Every line below must be copied as written, except for pictures.

» Exercise data
···
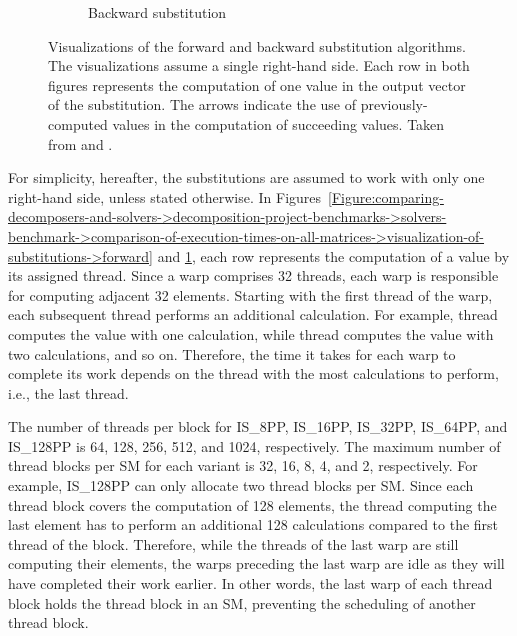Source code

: \begin{figure}[ht!]
\begin{subfigure}[b]{0.48\textwidth}
		\caption{Backward substitution}
		\label{Figure:comparing-decomposers-and-solvers->decomposition-project-benchmarks->solvers-benchmark->comparison-of-execution-times-on-all-matrices->visualization-of-substitutions->backward}
	\end{subfigure}
	\caption{Visualizations of the forward and backward substitution algorithms. The visualizations assume a single right-hand side. Each row in both figures represents the computation of one value in the output vector of the substitution. The arrows indicate the use of previously-computed values in the computation of succeeding values. Taken from  \cite{Frolov18July2022} and  \cite{Frolov17July2022}.}
	\label{Figure:comparing-decomposers-and-solvers->decomposition-project-benchmarks->solvers-benchmark->comparison-of-execution-times-on-all-matrices->visualization-of-substitutions}
\end{figure}

For simplicity, hereafter, the substitutions are assumed to work with only one right-hand side, unless stated otherwise. In Figures~\ref{Figure:comparing-decomposers-and-solvers->decomposition-project-benchmarks->solvers-benchmark->comparison-of-execution-times-on-all-matrices->visualization-of-substitutions->forward} and \ref{Figure:comparing-decomposers-and-solvers->decomposition-project-benchmarks->solvers-benchmark->comparison-of-execution-times-on-all-matrices->visualization-of-substitutions->backward}, each row represents the computation of a value by its assigned thread. Since a warp comprises 32 threads, each warp is responsible for computing adjacent 32 elements. Starting with the first thread of the warp, each subsequent thread performs an additional calculation. For example, thread  computes the value with one calculation, while thread  computes the value with two calculations, and so on. Therefore, the time it takes for each warp to complete its work depends on the thread with the most calculations to perform, i.e., the last thread.

The number of threads per block for IS\_8PP, IS\_16PP, IS\_32PP, IS\_64PP, and IS\_128PP is 64, 128, 256, 512, and 1024, respectively. The maximum number of thread blocks per SM for each variant is 32, 16, 8, 4, and 2, respectively. For example, IS\_128PP can only allocate two thread blocks per SM. Since each thread block covers the computation of 128 elements, the thread computing the last element has to perform an additional 128 calculations compared to the first thread of the block. Therefore, while the threads of the last warp are still computing their elements, the warps preceding the last warp are idle as they will have completed their work earlier. In other words, the last warp of each thread block holds the thread block in an SM, preventing the scheduling of another thread block.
···
» Result of this task
Source code

: \begin{figure}[ht!]
\begin{subfigure}[b]{0.48\textwidth}
		\caption{Backward substitution}
		\label{Figure:comparing-decomposers-and-solvers->decomposition-project-benchmarks->solvers-benchmark->comparison-of-execution-times-on-all-matrices->visualization-of-substitutions->backward}
	\end{subfigure}
	\caption{Visualizations of the forward and backward substitution algorithms. The visualizations assume a single right-hand side. Each row in both figures represents the computation of one value in the output vector of the substitution. The arrows indicate the use of previously-computed values in the computation of succeeding values. Taken from  \cite{Frolov18July2022} and  \cite{Frolov17July2022}.}
	\label{Figure:comparing-decomposers-and-solvers->decomposition-project-benchmarks->solvers-benchmark->comparison-of-execution-times-on-all-matrices->visualization-of-substitutions}
\end{figure}

For simplicity, hereafter, the substitutions are assumed to work with only one right-hand side, unless stated otherwise. In Figures~\ref{Figure:comparing-decomposers-and-solvers->decomposition-project-benchmarks->solvers-benchmark->comparison-of-execution-times-on-all-matrices->visualization-of-substitutions->forward} and \ref{Figure:comparing-decomposers-and-solvers->decomposition-project-benchmarks->solvers-benchmark->comparison-of-execution-times-on-all-matrices->visualization-of-substitutions->backward}, each row represents the computation of a value by its assigned thread. Since a warp comprises 32 threads, each warp is responsible for computing adjacent 32 elements. Starting with the first thread of the warp, each subsequent thread performs an additional calculation. For example, thread  computes the value with one calculation, while thread  computes the value with two calculations, and so on. Therefore, the time it takes for each warp to complete its work depends on the thread with the most calculations to perform, i.e., the last thread.

The number of threads per block for IS\_8PP, IS\_16PP, IS\_32PP, IS\_64PP, and IS\_128PP is 64, 128, 256, 512, and 1024, respectively. The maximum number of thread blocks per SM for each variant is 32, 16, 8, 4, and 2, respectively. For example, IS\_128PP can only allocate two thread blocks per SM. Since each thread block covers the computation of 128 elements, the thread computing the last element has to perform an additional 128 calculations compared to the first thread of the block. Therefore, while the threads of the last warp are still computing their elements, the warps preceding the last warp are idle as they will have completed their work earlier. In other words, the last warp of each thread block holds the thread block in an SM, preventing the scheduling of another thread block.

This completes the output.